You are viewing a plain text version of this content. The canonical link for it is here.
Posted to dev@spark.apache.org by Khalid Mammadov <kh...@gmail.com> on 2022/10/02 16:19:17 UTC

Missing string replace function

Hi,

As you know there's no string "replace" function inside
pyspark.sql.functions for PySpark nor in org.apache.sql.functions for
Scala/Java and was wondering why is that so? And I know there's
regexp_replace instead and na.replace or SQL with expr.

I think it's one of the fundamental functions in users/developers toolset
and available almost in every language. It takes time for new Spark devs to
realise it's not there and to use alternative ones. So, I think it would be
nice to have one.
I had already got a prototype for Scala (which is just a sugar over
regexp_replace) and works like a charm:)

Would like to know your opinion to contribute or not needed...

Thanks
Khalid

Re: EXT: Re: Missing string replace function

Posted by Vibhor Gupta <Vi...@walmart.com.INVALID>.
Hi Khalid,

See https://issues.apache.org/jira/browse/SPARK-31628.

It might just be a syntactic sugar over the StringReplace<https://github.com/apache/spark/blob/master/sql/catalyst/src/main/scala/org/apache/spark/sql/catalyst/expressions/stringExpressions.scala#L662> class, but it makes the things a little easier and neater.

There are a lot of such missing APIs in scala and python.

Regards,
Vibhor


________________________________
From: russell.spitzer@gmail.com <ru...@gmail.com>
Sent: Monday, October 3, 2022 12:31 AM
To: Khalid Mammadov <kh...@gmail.com>
Cc: dev <de...@spark.apache.org>
Subject: EXT: Re: Missing string replace function

EXTERNAL: Report suspicious emails to Email Abuse.

Ah for that I think it makes sense to add in a function but it probably should not be an alias for regex replace since that has very different semantics for certain string arguments

Sent from my iPhone

On Oct 2, 2022, at 1:31 PM, Khalid Mammadov <kh...@gmail.com> wrote:


Thanks Russell for checking this out!

This is a good example of a replace which is available in the Sapk SQL but not in the PySpark API nor in Scala API unfortunately.
Another alternative to this is mentioned regexp_replace, but as a developer looking for replace function we tend to ignore regex version as it's not what we usually look for and then realise there is not built in replace utility function and have to use regexp alternative.

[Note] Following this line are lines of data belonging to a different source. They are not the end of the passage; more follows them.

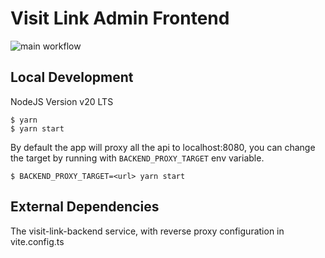 # Visit Link Admin Frontend

![main workflow](https://github.com/DHEPLab/visit-link-admin-web/actions/workflows/ci.yml/badge.svg)

## Local Development

NodeJS Version v20 LTS

```
$ yarn
$ yarn start
```

By default the app will proxy all the api to localhost:8080, you can change the target by running with `BACKEND_PROXY_TARGET` env variable.
```shell
$ BACKEND_PROXY_TARGET=<url> yarn start
```

## External Dependencies

The visit-link-backend service, with reverse proxy configuration in vite.config.ts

So, to give an example, it is possible now to do something like this:
scala> val df = Seq("aaa zzz").toDF
df: org.apache.spark.sql.DataFrame = [value: string]
scala> df.select(expr("replace(value, 'aaa', 'bbb')")).show()
+------------------------+
|replace(value, aaa, bbb)|
+------------------------+
|                 bbb zzz|
+------------------------+

But not this:
df.select(replace('value, "aaa", "ooo")).show()
as replace function is not available in functions modules both PySpark and Scala.

And this is the output from my local prototype which would be good to see in the official API:
scala> df.select(replace('value, "aaa", "ooo")).show()
+----------------------------------+
|regexp_replace(value, aaa, ooo, 1)|
+----------------------------------+
|                           ooo zzz|
+----------------------------------+

WDYT?


On Sun, Oct 2, 2022 at 6:24 PM Russell Spitzer <ru...@gmail.com>> wrote:
Quick test on on 3.2 confirms everything should be working as expected

scala> spark.createDataset(Seq(("foo", "bar")))
res0: org.apache.spark.sql.Dataset[(String, String)] = [_1: string, _2: string]

scala> spark.createDataset(Seq(("foo", "bar"))).createTempView("temp")

scala> spark.sql("SELECT replace(_1, 'fo', 'bo') from temp").show
+-------------------+
|replace(_1, fo, bo)|
+-------------------+
|                boo|
+-------------------+

On Oct 2, 2022, at 12:21 PM, Russell Spitzer <ru...@gmail.com>> wrote:

https://spark.apache.org/docs/3.3.0/api/sql/index.html#replace<https://urldefense.com/v3/__https://spark.apache.org/docs/3.3.0/api/sql/index.html*replace__;Iw!!IfjTnhH9!U4BTEWChXelKPQe2un8hu8QiB9u1eS7pWoYfFCBA3me4QiZtfw8sB43FdMCVBsj9ErZMm1Q6Kj_Pkck5J7BmPpRqFjhv2A$>

This was added in Spark 2.3.0 as far as I can tell.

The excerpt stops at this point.